Implications for Clinical Practice and Future Directions
Currently, recommendations for women with PMS/PMDD include pharmacotherapy, psychotherapy, lifestyle modification, and vitamin and herbal supplements.43 The first-line intervention for PMDD is pharmacotherapy, specifically the administration of serotonin or serotonin- and norepinephrine-based antidepressants.43 In terms of psychotherapy, cognitive behavioral therapy (CBT) has been investigated through a systematic review by Lustyk et al., and the findings showed that CBT was less effective than pharmacotherapy in treating PMDD.44 While psychotherapy may be useful as adjunctive to pharmacotherapy, the importance of medical treatments for PMDD cannot be understated.
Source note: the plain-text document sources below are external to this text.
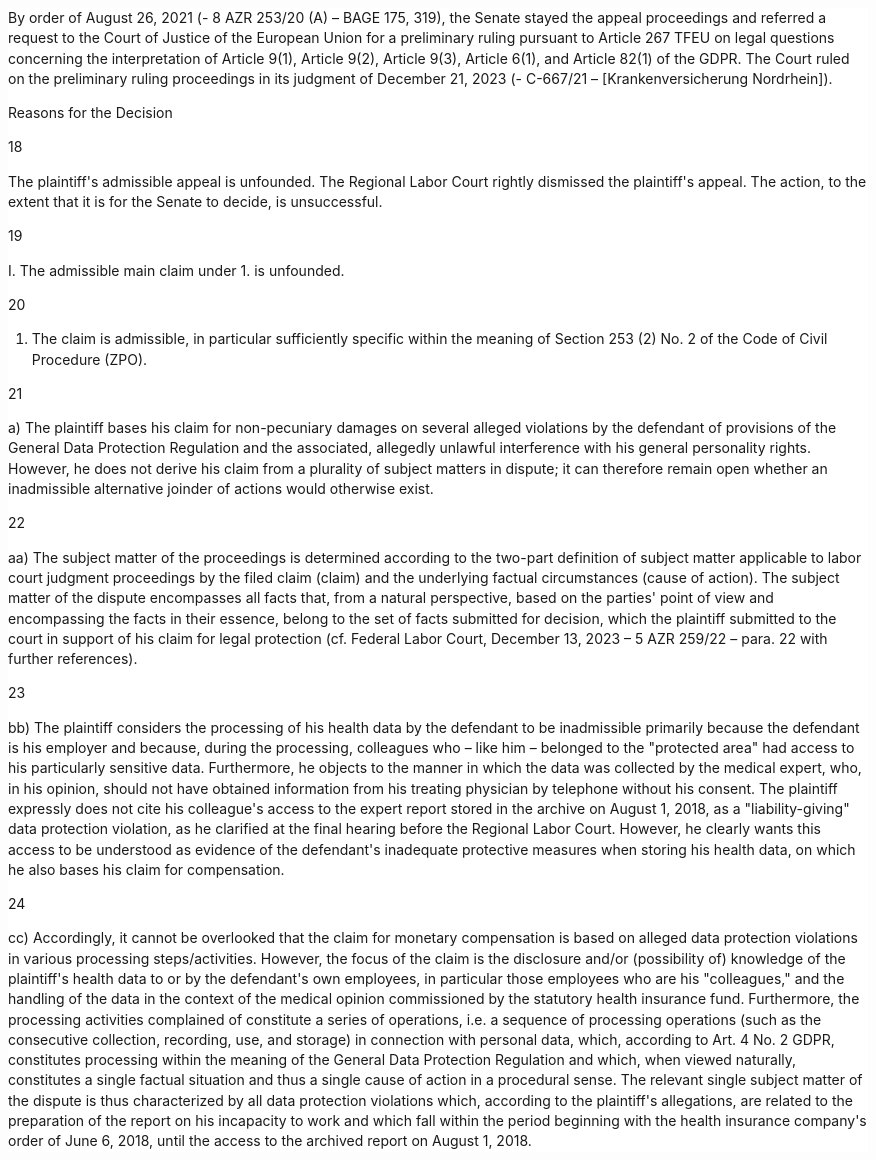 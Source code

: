 By order of August 26, 2021 (- 8 AZR 253/20 (A) – BAGE 175, 319), the Senate stayed the appeal proceedings and referred a request to the Court of Justice of the European Union for a preliminary ruling pursuant to Article 267 TFEU on legal questions concerning the interpretation of Article 9(1), Article 9(2), Article 9(3), Article 6(1), and Article 82(1) of the GDPR. The Court ruled on the preliminary ruling proceedings in its judgment of December 21, 2023 (- C-667/21 – \[Krankenversicherung Nordrhein\]).

Reasons for the Decision

18

The plaintiff's admissible appeal is unfounded. The Regional Labor Court rightly dismissed the plaintiff's appeal. The action, to the extent that it is for the Senate to decide, is unsuccessful.

19

I. The admissible main claim under 1. is unfounded.

20

1. The claim is admissible, in particular sufficiently specific within the meaning of Section 253 (2) No. 2 of the Code of Civil Procedure (ZPO).

21

a) The plaintiff bases his claim for non-pecuniary damages on several alleged violations by the defendant of provisions of the General Data Protection Regulation and the associated, allegedly unlawful interference with his general personality rights. However, he does not derive his claim from a plurality of subject matters in dispute; it can therefore remain open whether an inadmissible alternative joinder of actions would otherwise exist.

22

aa) The subject matter of the proceedings is determined according to the two-part definition of subject matter applicable to labor court judgment proceedings by the filed claim (claim) and the underlying factual circumstances (cause of action). The subject matter of the dispute encompasses all facts that, from a natural perspective, based on the parties' point of view and encompassing the facts in their essence, belong to the set of facts submitted for decision, which the plaintiff submitted to the court in support of his claim for legal protection (cf. Federal Labor Court, December 13, 2023 – 5 AZR 259/22 – para. 22 with further references).

23

bb) The plaintiff considers the processing of his health data by the defendant to be inadmissible primarily because the defendant is his employer and because, during the processing, colleagues who – like him – belonged to the "protected area" had access to his particularly sensitive data. Furthermore, he objects to the manner in which the data was collected by the medical expert, who, in his opinion, should not have obtained information from his treating physician by telephone without his consent. The plaintiff expressly does not cite his colleague's access to the expert report stored in the archive on August 1, 2018, as a "liability-giving" data protection violation, as he clarified at the final hearing before the Regional Labor Court. However, he clearly wants this access to be understood as evidence of the defendant's inadequate protective measures when storing his health data, on which he also bases his claim for compensation.

24

cc) Accordingly, it cannot be overlooked that the claim for monetary compensation is based on alleged data protection violations in various processing steps/activities. However, the focus of the claim is the disclosure and/or (possibility of) knowledge of the plaintiff's health data to or by the defendant's own employees, in particular those employees who are his "colleagues," and the handling of the data in the context of the medical opinion commissioned by the statutory health insurance fund. Furthermore, the processing activities complained of constitute a series of operations, i.e. a sequence of processing operations (such as the consecutive collection, recording, use, and storage) in connection with personal data, which, according to Art. 4 No. 2 GDPR, constitutes processing within the meaning of the General Data Protection Regulation and which, when viewed naturally, constitutes a single factual situation and thus a single cause of action in a procedural sense. The relevant single subject matter of the dispute is thus characterized by all data protection violations which, according to the plaintiff's allegations, are related to the preparation of the report on his incapacity to work and which fall within the period beginning with the health insurance company's order of June 6, 2018, until the access to the archived report on August 1, 2018.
Future research should explore multidimensional treatment approaches for individuals with severe premenstrual disturbances, whereby pharmacotherapy and psychotherapy can complement one another to potentially reduce suicidal risk.
Conclusion
Our systematic review and meta-analysis show that women with PMDD are at increased risk of suicidal attempt and ideation. This review also suggests that women with PMS experience a higher risk of suicidal ideation, but not suicidal attempt. Health care professionals should be aware that premenstrual disturbances of any kind, particularly those of increased severity such as that observed in PMDD, may confer suicidal risk for women. Thus, routine clinical examinations should assess suicidality to identify women with suicidal thoughts or tendencies, and guide them toward appropriate treatment resources. Research examining the effectiveness of psychosocial treatments targeting emotional regulation and suicidality in women with severe PMS/PMDD is highly encouraged.
Authors' Contribution
D.P., B.W.A., K.K., T.A.C., and B.F. were all involved in the conception and design of this review. D.P. and B.W.A. reviewed abstracts and full-texts to determine studies for inclusion and conflicts were resolved by T.A.C. Data extraction, analysis, and writing of the article were completed by D.P. and K.K. The remaining authors B.W.A., T.A.C., and B.F. substantially assisted with interpretation of the findings and provided revisions. All authors reviewed and approved the final article.
Author Disclosure Statement
All authors report no conflicts of interest. Dr. De Azevedo Cardoso acknowledges her postdoctoral fellowship from the Canadian Institutes of Health Research (CIHR).
Funding Information
This work was funded by an unrestricted educational gift from Shoppers Drug Mart (Run for Women).